* _WHAT YOU ARE ASKED TO DO_
For each line of the listing that holds "Notes", show the full line.

* _EXERCISE DATA_
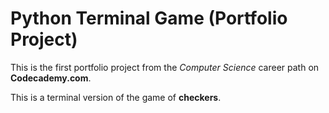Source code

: # Python Terminal Game (Portfolio Project)

This is the first portfolio project from the *Computer Science* career path on **Codecademy.com**.

This is a terminal version of the game of **checkers**.
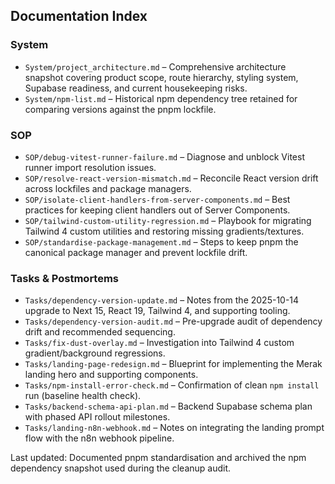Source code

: ## Documentation Index

### System
- `System/project_architecture.md` – Comprehensive architecture snapshot covering product scope, route hierarchy, styling system, Supabase readiness, and current housekeeping risks.
- `System/npm-list.md` – Historical npm dependency tree retained for comparing versions against the pnpm lockfile.

### SOP
- `SOP/debug-vitest-runner-failure.md` – Diagnose and unblock Vitest runner import resolution issues.
- `SOP/resolve-react-version-mismatch.md` – Reconcile React version drift across lockfiles and package managers.
- `SOP/isolate-client-handlers-from-server-components.md` – Best practices for keeping client handlers out of Server Components.
- `SOP/tailwind-custom-utility-regression.md` – Playbook for migrating Tailwind 4 custom utilities and restoring missing gradients/textures.
- `SOP/standardise-package-management.md` – Steps to keep pnpm the canonical package manager and prevent lockfile drift.

### Tasks & Postmortems
- `Tasks/dependency-version-update.md` – Notes from the 2025-10-14 upgrade to Next 15, React 19, Tailwind 4, and supporting tooling.
- `Tasks/dependency-version-audit.md` – Pre-upgrade audit of dependency drift and recommended sequencing.
- `Tasks/fix-dust-overlay.md` – Investigation into Tailwind 4 custom gradient/background regressions.
- `Tasks/landing-page-redesign.md` – Blueprint for implementing the Merak landing hero and supporting components.
- `Tasks/npm-install-error-check.md` – Confirmation of clean `npm install` run (baseline health check).
- `Tasks/backend-schema-api-plan.md` – Backend Supabase schema plan with phased API rollout milestones.
- `Tasks/landing-n8n-webhook.md` – Notes on integrating the landing prompt flow with the n8n webhook pipeline.

Last updated: Documented pnpm standardisation and archived the npm dependency snapshot used during the cleanup audit.
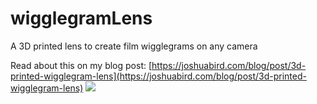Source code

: # wigglegramLens
A 3D printed lens to create film wigglegrams on any camera

Read about this on my blog post: [https://joshuabird.com/blog/post/3d-printed-wigglegram-lens](https://joshuabird.com/blog/post/3d-printed-wigglegram-lens)
![](https://github.com/jyjblrd/wigglegramLens/blob/main/1.jpeg?raw=true)
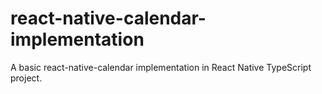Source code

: # react-native-calendar-implementation

A basic react-native-calendar implementation in React Native TypeScript project.
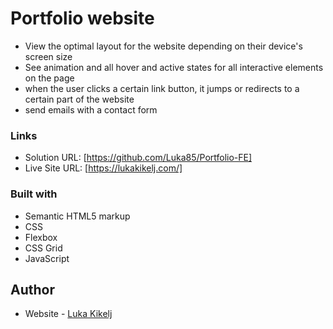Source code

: # Portfolio website

- View the optimal layout for the website depending on their device's screen size
- See animation and all hover and active states for all interactive elements on the page
- when the user clicks a certain link button, it jumps or redirects to a certain part of the website
- send emails with a contact form

### Links

- Solution URL: [https://github.com/Luka85/Portfolio-FE]
- Live Site URL: [https://lukakikelj.com/]

### Built with

- Semantic HTML5 markup
- CSS
- Flexbox
- CSS Grid
- JavaScript

## Author

- Website - [Luka Kikelj](https://lukakikelj.com/)

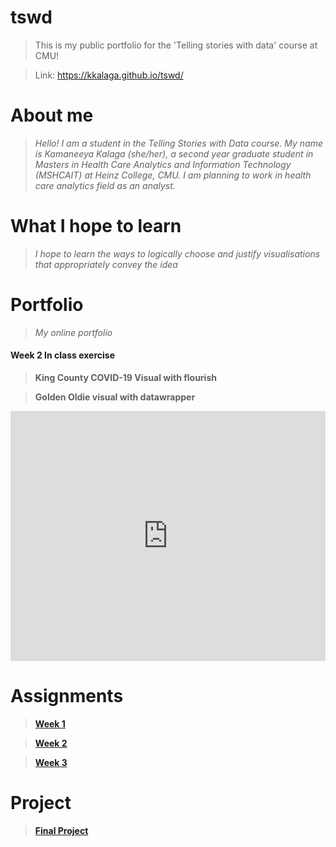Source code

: # tswd
> This is my public portfolio for the 'Telling stories with data' course at CMU!

> Link: https://kkalaga.github.io/tswd/

# About me
> *Hello! I am a student in the Telling Stories with Data course. My name is Kamaneeya Kalaga (she/her), a second year graduate student in Masters in Health Care Analytics and Information Technology (MSHCAIT) at Heinz College, CMU. I am planning to work in health care analytics field as an analyst.*

#  What I hope to learn
> *I hope to learn the ways to logically choose and justify visualisations that appropriately convey the idea*

# Portfolio
> *My online portfolio*

#### Week 2 In class exercise
> **King County COVID-19 Visual with flourish**
<div class="flourish-embed flourish-chart" data-src="visualisation/3707687" data-url="https://flo.uri.sh/visualisation/3707687/embed" aria-label=""><script src="https://public.flourish.studio/resources/embed.js"></script></div>


> **Golden Oldie visual with datawrapper**
<iframe title="Brazil's Golden Oldie Blowout" aria-label="chart" id="datawrapper-chart-Fpkeo" src="https://datawrapper.dwcdn.net/Fpkeo/1/" scrolling="no" frameborder="0" style="width: 0; min-width: 100% !important; border: none;" height="400"></iframe><script type="text/javascript">!function(){"use strict";window.addEventListener("message",(function(a){if(void 0!==a.data["datawrapper-height"])for(var e in a.data["datawrapper-height"]){var t=document.getElementById("datawrapper-chart-"+e)||document.querySelector("iframe[src*='"+e+"']");t&&(t.style.height=a.data["datawrapper-height"][e]+"px")}}))}();
</script>

# Assignments
> **[Week 1](Data_visualization_critique_1.md)**

> **[Week 2](Data_visualization_1.md)**

> **[Week 3](Critique_by_Design.md)**

# Project
> **[Final Project](project.md)**
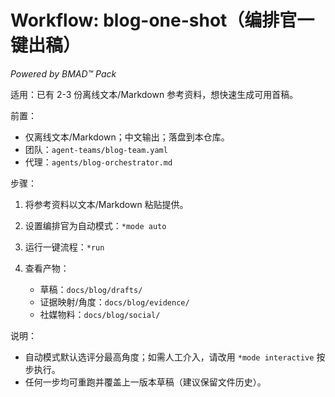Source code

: # Workflow: blog-one-shot（编排官一键出稿）

_Powered by BMAD™ Pack_

适用：已有 2-3 份离线文本/Markdown 参考资料，想快速生成可用首稿。

前置：

- 仅离线文本/Markdown；中文输出；落盘到本仓库。
- 团队：`agent-teams/blog-team.yaml`
- 代理：`agents/blog-orchestrator.md`

步骤：

1) 将参考资料以文本/Markdown 粘贴提供。
2) 设置编排官为自动模式：`*mode auto`
3) 运行一键流程：`*run`
4) 查看产物：

   - 草稿：`docs/blog/drafts/`
   - 证据映射/角度：`docs/blog/evidence/`
   - 社媒物料：`docs/blog/social/`

说明：

- 自动模式默认选评分最高角度；如需人工介入，请改用 `*mode interactive` 按步执行。
- 任何一步均可重跑并覆盖上一版本草稿（建议保留文件历史）。
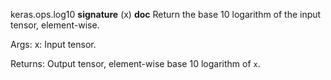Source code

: keras.ops.log10
__signature__
(x)
__doc__
Return the base 10 logarithm of the input tensor, element-wise.

Args:
    x: Input tensor.

Returns:
    Output tensor, element-wise base 10 logarithm of `x`.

* _RESULT FOR THIS EXERCISE_
- `Tasks/dependency-version-update.md` – Notes from the 2025-10-14 upgrade to Next 15, React 19, Tailwind 4, and supporting tooling.
- `Tasks/landing-n8n-webhook.md` – Notes on integrating the landing prompt flow with the n8n webhook pipeline.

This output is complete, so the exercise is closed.